For that other individual, balance could manifest more toward carving out extra time in the week to work on building a new side hustle business. But doing so means giving up weekends out for a time: balancing short-term against long-term goals.

In my view, part of the personal finance journey for each of us – bringing our finances in harmony with what we value in life – is finding this balance. Determining for ourselves that point of equilibrium between not enough and too much of whatever we value.

Eliminating Debt

Of course, no discussion of personal finance in this day and age would be complete without the topic of debt.

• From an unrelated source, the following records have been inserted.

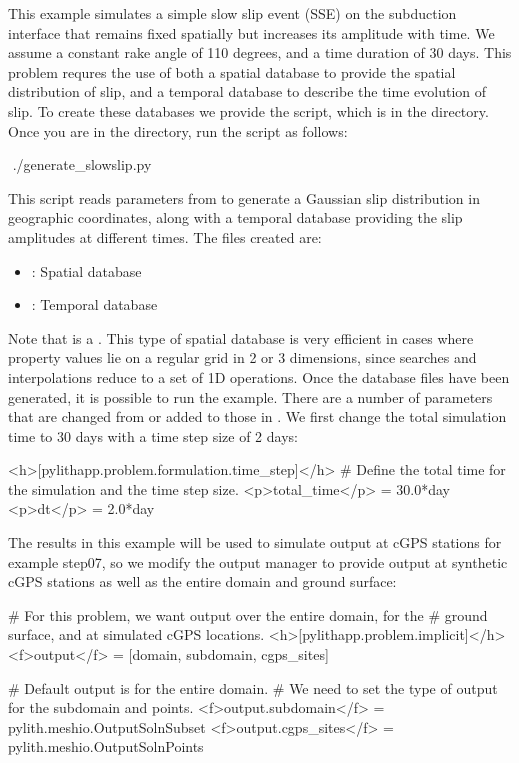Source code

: This example simulates a simple slow slip event (SSE) on the
subduction interface that remains fixed spatially but increases its
amplitude with time. We assume a constant rake angle of 110 degrees,
and a time duration of 30 days. This problem requres the use of both a
spatial database to provide the spatial distribution of slip, and a
temporal database to describe the time evolution of slip. To create
these databases we provide the 
script, which is in the  directory. Once you are
in the  directory, run the script as follows:
\begin{shell}
$$ ./generate_slowslip.py
\end{shell}
This script reads parameters from  to
generate a Gaussian slip distribution in geographic coordinates, along
with a temporal database providing the slip amplitudes at different
times. The files created are:
\begin{itemize}
\item {}: Spatial database
\item {}: Temporal database
\end{itemize}

Note that  is a
. This type of spatial database is very
efficient in cases where property values lie on a regular grid in 2 or
3 dimensions, since searches and interpolations reduce to a set of 1D
operations. Once the database files have been generated, it is
possible to run the example. There are a number of parameters that are
changed from or added to those in . We first
change the total simulation time to 30 days with a time step size of 2
days:
\begin{cfg}
<h>[pylithapp.problem.formulation.time_step]</h>
# Define the total time for the simulation and the time step size.
<p>total_time</p> = 30.0*day
<p>dt</p> = 2.0*day
\end{cfg}

The results in this example will be used to simulate output at cGPS
stations for example step07, so we modify the output manager to
provide output at synthetic cGPS stations as well as the entire domain
and ground surface:
\begin{cfg}
# For this problem, we want output over the entire domain, for the
# ground surface, and at simulated cGPS locations.
<h>[pylithapp.problem.implicit]</h>
<f>output</f> = [domain, subdomain, cgps_sites]

# Default output is for the entire domain.
# We need to set the type of output for the subdomain and points.
<f>output.subdomain</f> = pylith.meshio.OutputSolnSubset
<f>output.cgps_sites</f> = pylith.meshio.OutputSolnPoints
\end{cfg}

Sadly.

I think we’ve all seen the statistics about the growing levels of credit card, student loan, and other personal debt in the United States. And I admit to being part of those statistics.

It’s part of why I wanted to start this blog. I have been in denial for far too long about how my debt (mostly credit cards) is weighing on my soul and affecting my life options.

I definitely hope we can go through this journey together. And find some answers together.

Because eliminating debt is simple, but certainly not easy. It takes conscious effort and behavioral change. I’ve paid off specific debts in the past, but never everything. And have then just added new ones.

So I’ll offer up some of the usual tips – many that will fall into the mindful (or even frugal!) spending category. We all need practical ideas to actually implement a debt reduction plan. And maybe I’ll even be able to come up with some different twists to keep things interesting!

But I expect I’ll also indulge in the occasional philosophical ramble, like you see here. I just can’t resist pontificating – it’s an acknowledged character flaw LOL

Growing Wealth

A common side effect of watching our spending and eliminating debt is – we hope – the accumulation of wealth and savings. And even when we achieve something positive like this, many of us struggle with how much is enough.

Do we have enough to retire? How do I figure out what to do with my savings?

And plenty of us are in the situation of figuring out how to handle retirement savings – courtesy of our employer’s defined contribution plan – even while in debt. So it’s not like we can focus on only one area of our personal finances.

Some of you reading on this site might be in your twenties, others in your forties or fifties. Specific strategies might vary depending on age or goals, but we all need to figure out this savings and investing thing.

Personally, I tend to keep things pretty simple in my savings and in my 401(k) investments. You might prefer more exotic options. And I’m no financial advisor! But I think it’s also time I learned more about what’s out there beyond index funds.

Even if I stay with those funds. At least I’ll be making a more informed decision.

And that’s something we can explore together.

Our Personal Finances And All The Rest

So what about actually living your life?

That’s the point of finding financial peace. Money is a means to living your life. It’s not life itself.

Don’t be surprised to find posts about travel, books, sewing and needlework, concerts, and holidays. These are all part of my life. For me, finding my balance means keeping those activities and things that I value in a way that works for my finances.

Your “keeper” expenses will probably be different from mine. We each need to find those for ourselves. No right or wrong answer. Simply what works for you as you pursue your own financial peace.